Тигр и история

08.12.2019

(окончание статьи "Тигр")

Эвола рассматривает «онтологию тигра» в историческом контексте. В этом он полностью следует за Геноном и в целом за консервативной традицией, идентифицирующей европейский Модерн как эпоху деградации и упадка. Это прекрасно соответствует индийским доктринам о последовательности юг (крита-юга, трета-юга, двапара-юга, кали-юга) или учению Гесиода о смене веков (золотой, серебряный, медный и железный). В этом контексте мы живем сегодня в кали-юге – в период железного века. С метафизической точки зрения, это есть век тигра (точнее век тигрицы – la tigre). Подробно версию смены цивилизаций в духе Гесиода и Генона Эвола описывает в книге «Восстание против современного мира»[1]. Современный мир, Модерн, il mondo modern это эпоха восстания Земли против Неба, титанический натиск хтонических могуществ «инь» против духовных начала «ян». И Эвола строит всю свою философию на контр-восстании.

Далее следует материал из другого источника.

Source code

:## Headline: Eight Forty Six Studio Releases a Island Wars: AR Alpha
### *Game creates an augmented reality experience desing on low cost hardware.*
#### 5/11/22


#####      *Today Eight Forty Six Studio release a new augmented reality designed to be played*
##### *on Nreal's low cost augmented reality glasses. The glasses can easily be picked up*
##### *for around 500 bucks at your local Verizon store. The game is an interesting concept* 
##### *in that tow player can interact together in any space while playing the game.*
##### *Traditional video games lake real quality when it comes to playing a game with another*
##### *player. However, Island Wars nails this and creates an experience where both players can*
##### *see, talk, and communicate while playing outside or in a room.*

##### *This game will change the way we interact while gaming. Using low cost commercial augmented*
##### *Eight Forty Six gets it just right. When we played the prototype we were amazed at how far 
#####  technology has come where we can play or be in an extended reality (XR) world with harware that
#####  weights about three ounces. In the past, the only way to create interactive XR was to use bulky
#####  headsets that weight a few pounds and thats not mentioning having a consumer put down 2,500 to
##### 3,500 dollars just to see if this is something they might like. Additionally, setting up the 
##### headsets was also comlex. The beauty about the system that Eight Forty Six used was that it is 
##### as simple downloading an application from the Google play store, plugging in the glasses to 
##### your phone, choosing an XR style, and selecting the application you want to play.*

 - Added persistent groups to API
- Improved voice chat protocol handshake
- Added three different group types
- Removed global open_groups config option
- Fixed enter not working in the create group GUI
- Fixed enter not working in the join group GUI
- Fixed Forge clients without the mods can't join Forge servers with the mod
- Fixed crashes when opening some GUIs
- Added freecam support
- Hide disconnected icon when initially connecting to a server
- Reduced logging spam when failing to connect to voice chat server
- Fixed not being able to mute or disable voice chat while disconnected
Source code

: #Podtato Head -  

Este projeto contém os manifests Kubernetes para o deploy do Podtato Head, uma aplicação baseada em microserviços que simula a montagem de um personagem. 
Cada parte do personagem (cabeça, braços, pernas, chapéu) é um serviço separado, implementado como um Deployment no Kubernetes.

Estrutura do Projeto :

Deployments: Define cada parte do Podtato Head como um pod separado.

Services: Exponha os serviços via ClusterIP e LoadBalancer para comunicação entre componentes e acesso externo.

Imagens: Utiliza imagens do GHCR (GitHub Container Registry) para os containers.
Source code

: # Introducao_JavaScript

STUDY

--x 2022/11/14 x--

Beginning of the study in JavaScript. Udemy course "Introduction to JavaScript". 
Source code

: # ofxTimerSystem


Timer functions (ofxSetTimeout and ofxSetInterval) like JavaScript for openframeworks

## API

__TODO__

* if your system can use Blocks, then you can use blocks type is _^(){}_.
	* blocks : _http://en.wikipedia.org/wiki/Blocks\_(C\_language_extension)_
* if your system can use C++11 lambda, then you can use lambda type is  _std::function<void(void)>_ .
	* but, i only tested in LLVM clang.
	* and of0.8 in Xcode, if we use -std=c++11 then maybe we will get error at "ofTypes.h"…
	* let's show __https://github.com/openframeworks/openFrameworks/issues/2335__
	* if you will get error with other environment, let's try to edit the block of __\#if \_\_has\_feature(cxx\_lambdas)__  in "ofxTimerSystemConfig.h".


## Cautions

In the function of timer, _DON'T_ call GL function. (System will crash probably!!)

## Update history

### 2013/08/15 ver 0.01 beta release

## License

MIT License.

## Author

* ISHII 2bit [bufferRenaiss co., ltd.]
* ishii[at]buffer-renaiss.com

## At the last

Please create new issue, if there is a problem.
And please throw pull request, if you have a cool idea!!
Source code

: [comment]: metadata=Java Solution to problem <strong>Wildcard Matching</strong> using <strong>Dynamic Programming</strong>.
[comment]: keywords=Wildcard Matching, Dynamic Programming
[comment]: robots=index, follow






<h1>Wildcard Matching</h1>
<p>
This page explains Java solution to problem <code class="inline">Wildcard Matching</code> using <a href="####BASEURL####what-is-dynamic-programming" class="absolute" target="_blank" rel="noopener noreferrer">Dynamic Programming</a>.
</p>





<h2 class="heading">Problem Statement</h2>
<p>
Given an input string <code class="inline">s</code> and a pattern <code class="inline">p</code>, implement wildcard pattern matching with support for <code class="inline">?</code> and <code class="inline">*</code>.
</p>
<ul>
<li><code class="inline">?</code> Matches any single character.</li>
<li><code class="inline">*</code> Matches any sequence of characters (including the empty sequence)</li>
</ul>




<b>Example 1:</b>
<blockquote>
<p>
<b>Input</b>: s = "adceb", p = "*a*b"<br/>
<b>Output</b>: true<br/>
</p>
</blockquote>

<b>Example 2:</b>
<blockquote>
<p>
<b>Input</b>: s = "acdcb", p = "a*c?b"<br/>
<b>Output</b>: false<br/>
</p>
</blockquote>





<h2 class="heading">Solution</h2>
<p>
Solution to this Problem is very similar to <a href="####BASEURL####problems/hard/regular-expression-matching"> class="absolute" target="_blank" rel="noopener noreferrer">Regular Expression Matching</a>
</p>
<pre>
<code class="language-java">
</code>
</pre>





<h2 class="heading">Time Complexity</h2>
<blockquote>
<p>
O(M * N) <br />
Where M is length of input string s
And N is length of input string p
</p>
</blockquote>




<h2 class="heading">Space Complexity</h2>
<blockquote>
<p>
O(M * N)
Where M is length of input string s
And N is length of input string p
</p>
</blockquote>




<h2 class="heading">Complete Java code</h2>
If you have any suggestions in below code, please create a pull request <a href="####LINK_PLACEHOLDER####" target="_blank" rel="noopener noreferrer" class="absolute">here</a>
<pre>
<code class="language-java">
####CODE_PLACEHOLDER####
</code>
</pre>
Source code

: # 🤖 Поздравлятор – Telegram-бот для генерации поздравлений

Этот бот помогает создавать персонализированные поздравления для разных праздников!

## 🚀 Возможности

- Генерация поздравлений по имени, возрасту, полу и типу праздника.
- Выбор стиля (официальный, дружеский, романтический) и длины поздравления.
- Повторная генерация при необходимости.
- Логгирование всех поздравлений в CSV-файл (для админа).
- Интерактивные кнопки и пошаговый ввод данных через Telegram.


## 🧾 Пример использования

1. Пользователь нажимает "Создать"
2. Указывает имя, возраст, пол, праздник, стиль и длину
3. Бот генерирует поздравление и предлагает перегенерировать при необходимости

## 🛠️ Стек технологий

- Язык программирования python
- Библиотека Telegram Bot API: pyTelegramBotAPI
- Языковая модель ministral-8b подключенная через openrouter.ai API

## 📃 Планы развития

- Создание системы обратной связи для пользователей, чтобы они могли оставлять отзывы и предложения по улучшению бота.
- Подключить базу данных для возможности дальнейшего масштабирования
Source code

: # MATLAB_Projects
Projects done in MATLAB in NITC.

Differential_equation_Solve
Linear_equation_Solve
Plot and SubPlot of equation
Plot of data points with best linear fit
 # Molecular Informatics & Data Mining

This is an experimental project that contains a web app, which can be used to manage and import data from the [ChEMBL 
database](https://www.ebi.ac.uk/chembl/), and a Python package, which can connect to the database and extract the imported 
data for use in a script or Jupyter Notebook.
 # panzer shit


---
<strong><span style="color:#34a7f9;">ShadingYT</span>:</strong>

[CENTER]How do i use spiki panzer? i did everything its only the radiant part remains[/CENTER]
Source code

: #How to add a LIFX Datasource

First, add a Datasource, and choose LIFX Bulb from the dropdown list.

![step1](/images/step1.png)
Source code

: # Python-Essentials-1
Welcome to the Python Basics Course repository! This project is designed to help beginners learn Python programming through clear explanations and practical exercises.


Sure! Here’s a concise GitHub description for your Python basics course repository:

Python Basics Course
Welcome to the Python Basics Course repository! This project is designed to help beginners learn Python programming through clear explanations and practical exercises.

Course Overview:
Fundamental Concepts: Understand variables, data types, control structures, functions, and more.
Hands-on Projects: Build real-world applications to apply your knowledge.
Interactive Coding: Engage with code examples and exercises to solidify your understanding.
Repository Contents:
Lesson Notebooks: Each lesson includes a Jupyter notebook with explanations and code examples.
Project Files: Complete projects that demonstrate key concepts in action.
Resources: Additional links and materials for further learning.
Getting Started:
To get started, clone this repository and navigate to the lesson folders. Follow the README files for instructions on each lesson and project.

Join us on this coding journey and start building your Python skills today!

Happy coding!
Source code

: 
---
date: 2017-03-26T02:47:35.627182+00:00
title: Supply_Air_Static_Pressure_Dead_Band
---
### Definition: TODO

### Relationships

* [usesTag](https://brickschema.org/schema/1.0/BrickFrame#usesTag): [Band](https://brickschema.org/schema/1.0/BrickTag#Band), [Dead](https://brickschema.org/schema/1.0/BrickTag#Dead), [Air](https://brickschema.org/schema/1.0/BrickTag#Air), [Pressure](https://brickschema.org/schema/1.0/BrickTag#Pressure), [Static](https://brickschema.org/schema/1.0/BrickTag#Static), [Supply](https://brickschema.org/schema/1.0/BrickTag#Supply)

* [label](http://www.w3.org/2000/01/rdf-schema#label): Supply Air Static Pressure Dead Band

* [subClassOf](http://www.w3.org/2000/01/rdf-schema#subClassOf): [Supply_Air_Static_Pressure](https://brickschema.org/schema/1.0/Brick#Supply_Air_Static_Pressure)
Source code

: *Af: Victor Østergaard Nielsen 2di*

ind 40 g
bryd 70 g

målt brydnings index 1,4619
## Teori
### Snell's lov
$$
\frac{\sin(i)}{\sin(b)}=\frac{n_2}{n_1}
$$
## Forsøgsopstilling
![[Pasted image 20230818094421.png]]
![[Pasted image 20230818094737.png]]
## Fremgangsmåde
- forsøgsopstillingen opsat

Восстание против современного мира – это восстание против восстания. 

Но различие между обычным консерватизмом и революционным консерватизмом (к которому принадлежит без сомнения сам Эвола) состоит в отношении к тигру. Классический консерватизм старается противодействовать тигру, держа его в узде, на периферии, под контролем. И до какого-то момента железного века это удается. Собственно «железный век» и характеризует именно консервативное начало, препятствующее финальному упадку. Отсюда функция сакральной Империи[2] и катехона в христианском контексте. Империя есть сакральный институт, стоящий на страже «ян». В христианском контексте именно эту роль выполняет «катехон», «удерживающий», то есть Император, царь. Такой порядок сохраняется и в железном веке, несмотря на то, что атаки хтонических могуществ становятся все более и более сильными и действенными. Но железным в железном веке является именно сила порядка, сама священная Империя, вынужденная становится все более и более брутальной в борьбе с нарастающей мощью альтернативной онтологической и космологической (а следовательно и социальной-политической) стихии. Железным является именно консерватизм. Такой консерватизм стремится не допустить восстания или подавить его на самых ранних этапах. Пока Империя есть, тигр остается в клетке или в далеких от жизненных центров цивилизации диких местах. 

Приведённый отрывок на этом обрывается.